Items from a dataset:

#####

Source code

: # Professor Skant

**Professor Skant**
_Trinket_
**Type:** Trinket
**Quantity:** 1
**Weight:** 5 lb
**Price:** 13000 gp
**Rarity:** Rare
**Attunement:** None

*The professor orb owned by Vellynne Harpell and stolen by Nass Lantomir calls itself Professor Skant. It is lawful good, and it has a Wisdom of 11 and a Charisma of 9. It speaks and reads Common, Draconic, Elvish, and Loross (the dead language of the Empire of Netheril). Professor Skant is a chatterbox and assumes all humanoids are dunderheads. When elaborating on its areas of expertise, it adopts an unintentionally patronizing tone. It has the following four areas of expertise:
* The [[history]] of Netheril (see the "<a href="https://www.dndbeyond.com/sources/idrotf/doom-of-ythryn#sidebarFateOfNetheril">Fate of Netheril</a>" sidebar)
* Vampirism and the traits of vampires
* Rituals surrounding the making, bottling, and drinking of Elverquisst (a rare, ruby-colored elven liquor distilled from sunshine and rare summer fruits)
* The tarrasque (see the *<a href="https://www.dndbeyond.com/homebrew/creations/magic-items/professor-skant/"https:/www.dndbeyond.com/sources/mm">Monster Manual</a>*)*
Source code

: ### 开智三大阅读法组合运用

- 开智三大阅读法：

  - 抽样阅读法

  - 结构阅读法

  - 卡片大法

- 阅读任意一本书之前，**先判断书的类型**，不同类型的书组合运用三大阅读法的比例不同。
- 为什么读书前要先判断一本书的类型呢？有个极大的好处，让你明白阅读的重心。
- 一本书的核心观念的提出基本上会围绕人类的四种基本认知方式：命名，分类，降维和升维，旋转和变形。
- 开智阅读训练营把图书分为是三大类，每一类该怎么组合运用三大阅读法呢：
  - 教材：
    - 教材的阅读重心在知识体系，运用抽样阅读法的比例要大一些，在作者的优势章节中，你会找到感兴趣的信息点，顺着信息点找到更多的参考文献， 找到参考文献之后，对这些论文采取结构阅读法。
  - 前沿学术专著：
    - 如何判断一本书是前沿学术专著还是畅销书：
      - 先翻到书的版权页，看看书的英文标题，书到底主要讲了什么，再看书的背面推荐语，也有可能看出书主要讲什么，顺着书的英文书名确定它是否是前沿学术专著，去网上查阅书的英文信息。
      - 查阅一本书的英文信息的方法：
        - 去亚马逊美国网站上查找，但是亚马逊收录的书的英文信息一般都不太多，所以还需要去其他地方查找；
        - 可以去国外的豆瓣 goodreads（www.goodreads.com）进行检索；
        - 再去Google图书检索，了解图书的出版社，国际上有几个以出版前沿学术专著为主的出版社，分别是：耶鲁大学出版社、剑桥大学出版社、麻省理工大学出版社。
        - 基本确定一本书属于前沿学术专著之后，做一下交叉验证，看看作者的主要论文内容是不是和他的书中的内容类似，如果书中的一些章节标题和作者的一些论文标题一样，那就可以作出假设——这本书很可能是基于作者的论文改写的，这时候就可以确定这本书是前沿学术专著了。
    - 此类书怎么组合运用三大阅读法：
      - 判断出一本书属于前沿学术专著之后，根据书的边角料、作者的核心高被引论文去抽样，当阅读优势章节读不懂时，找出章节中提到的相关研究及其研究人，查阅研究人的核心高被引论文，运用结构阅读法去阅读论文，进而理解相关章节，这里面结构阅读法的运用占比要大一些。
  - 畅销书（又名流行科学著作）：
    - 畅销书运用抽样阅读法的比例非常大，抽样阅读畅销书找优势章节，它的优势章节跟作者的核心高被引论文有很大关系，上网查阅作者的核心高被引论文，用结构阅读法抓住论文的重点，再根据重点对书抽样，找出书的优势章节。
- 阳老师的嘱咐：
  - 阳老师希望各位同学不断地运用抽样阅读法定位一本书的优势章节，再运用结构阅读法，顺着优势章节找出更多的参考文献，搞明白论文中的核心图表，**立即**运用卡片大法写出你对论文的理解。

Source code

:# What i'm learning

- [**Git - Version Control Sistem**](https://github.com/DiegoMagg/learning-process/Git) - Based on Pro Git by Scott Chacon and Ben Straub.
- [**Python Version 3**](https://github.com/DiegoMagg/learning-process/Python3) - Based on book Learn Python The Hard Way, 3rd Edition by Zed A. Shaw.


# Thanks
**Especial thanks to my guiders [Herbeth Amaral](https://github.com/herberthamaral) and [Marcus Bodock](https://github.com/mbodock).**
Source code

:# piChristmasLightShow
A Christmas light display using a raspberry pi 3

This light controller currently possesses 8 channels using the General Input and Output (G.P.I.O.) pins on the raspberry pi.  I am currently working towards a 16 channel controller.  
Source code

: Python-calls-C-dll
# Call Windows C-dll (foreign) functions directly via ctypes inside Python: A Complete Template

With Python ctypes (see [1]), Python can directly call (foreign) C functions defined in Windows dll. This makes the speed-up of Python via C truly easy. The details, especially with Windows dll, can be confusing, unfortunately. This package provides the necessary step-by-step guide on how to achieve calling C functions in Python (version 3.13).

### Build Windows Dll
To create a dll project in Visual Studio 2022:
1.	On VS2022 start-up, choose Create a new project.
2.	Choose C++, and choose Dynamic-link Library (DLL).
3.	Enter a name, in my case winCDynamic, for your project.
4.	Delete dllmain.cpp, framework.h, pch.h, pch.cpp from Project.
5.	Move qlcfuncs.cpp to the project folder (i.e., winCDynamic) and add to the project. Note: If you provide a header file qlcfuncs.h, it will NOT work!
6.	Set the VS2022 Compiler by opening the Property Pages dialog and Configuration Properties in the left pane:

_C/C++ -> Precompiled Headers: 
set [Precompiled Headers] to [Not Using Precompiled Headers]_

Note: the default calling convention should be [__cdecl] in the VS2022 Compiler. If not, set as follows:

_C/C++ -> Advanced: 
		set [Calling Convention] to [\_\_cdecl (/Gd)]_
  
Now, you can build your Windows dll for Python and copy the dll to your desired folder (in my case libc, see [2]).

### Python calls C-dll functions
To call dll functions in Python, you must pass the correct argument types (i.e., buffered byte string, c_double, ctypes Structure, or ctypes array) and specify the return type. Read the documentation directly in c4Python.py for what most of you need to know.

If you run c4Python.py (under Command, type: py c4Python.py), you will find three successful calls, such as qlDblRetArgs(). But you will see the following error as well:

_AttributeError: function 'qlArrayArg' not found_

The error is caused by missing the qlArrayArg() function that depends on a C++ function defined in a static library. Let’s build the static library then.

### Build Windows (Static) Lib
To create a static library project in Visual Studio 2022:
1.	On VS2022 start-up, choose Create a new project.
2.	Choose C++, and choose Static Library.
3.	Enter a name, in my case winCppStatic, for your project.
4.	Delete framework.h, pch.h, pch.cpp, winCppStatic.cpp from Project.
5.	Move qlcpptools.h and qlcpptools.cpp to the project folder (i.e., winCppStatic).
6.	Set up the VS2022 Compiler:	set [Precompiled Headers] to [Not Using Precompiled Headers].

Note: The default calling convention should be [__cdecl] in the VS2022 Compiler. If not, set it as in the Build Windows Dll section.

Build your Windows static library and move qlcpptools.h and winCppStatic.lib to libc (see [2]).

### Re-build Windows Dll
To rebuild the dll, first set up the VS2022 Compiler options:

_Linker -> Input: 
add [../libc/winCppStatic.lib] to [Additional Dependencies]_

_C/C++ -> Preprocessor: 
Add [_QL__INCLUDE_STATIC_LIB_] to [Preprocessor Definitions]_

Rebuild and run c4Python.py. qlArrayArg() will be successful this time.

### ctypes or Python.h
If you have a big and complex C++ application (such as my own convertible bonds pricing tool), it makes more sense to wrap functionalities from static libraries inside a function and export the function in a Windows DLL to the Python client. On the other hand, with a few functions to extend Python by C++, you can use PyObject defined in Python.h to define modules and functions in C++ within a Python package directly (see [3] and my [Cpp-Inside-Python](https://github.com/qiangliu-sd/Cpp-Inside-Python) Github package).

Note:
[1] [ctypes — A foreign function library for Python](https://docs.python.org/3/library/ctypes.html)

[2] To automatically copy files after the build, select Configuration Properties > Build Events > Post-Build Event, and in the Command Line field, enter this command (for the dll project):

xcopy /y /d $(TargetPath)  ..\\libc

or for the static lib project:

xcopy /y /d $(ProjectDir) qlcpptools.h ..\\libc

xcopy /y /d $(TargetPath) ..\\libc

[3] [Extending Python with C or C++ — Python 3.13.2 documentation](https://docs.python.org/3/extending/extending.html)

#####

-- Instructions to follow --
Reproduce, word for word and in full, only the lines above that start at the line with "- 阳老师希望各位同学不断地" and run through the line with "A Christmas light", both ends included.

-- Output of the task --
  - 阳老师希望各位同学不断地运用抽样阅读法定位一本书的优势章节，再运用结构阅读法，顺着优势章节找出更多的参考文献，搞明白论文中的核心图表，**立即**运用卡片大法写出你对论文的理解。

Source code

:# What i'm learning

- [**Git - Version Control Sistem**](https://github.com/DiegoMagg/learning-process/Git) - Based on Pro Git by Scott Chacon and Ben Straub.
- [**Python Version 3**](https://github.com/DiegoMagg/learning-process/Python3) - Based on book Learn Python The Hard Way, 3rd Edition by Zed A. Shaw.


# Thanks
**Especial thanks to my guiders [Herbeth Amaral](https://github.com/herberthamaral) and [Marcus Bodock](https://github.com/mbodock).**
Source code

:# piChristmasLightShow
A Christmas light display using a raspberry pi 3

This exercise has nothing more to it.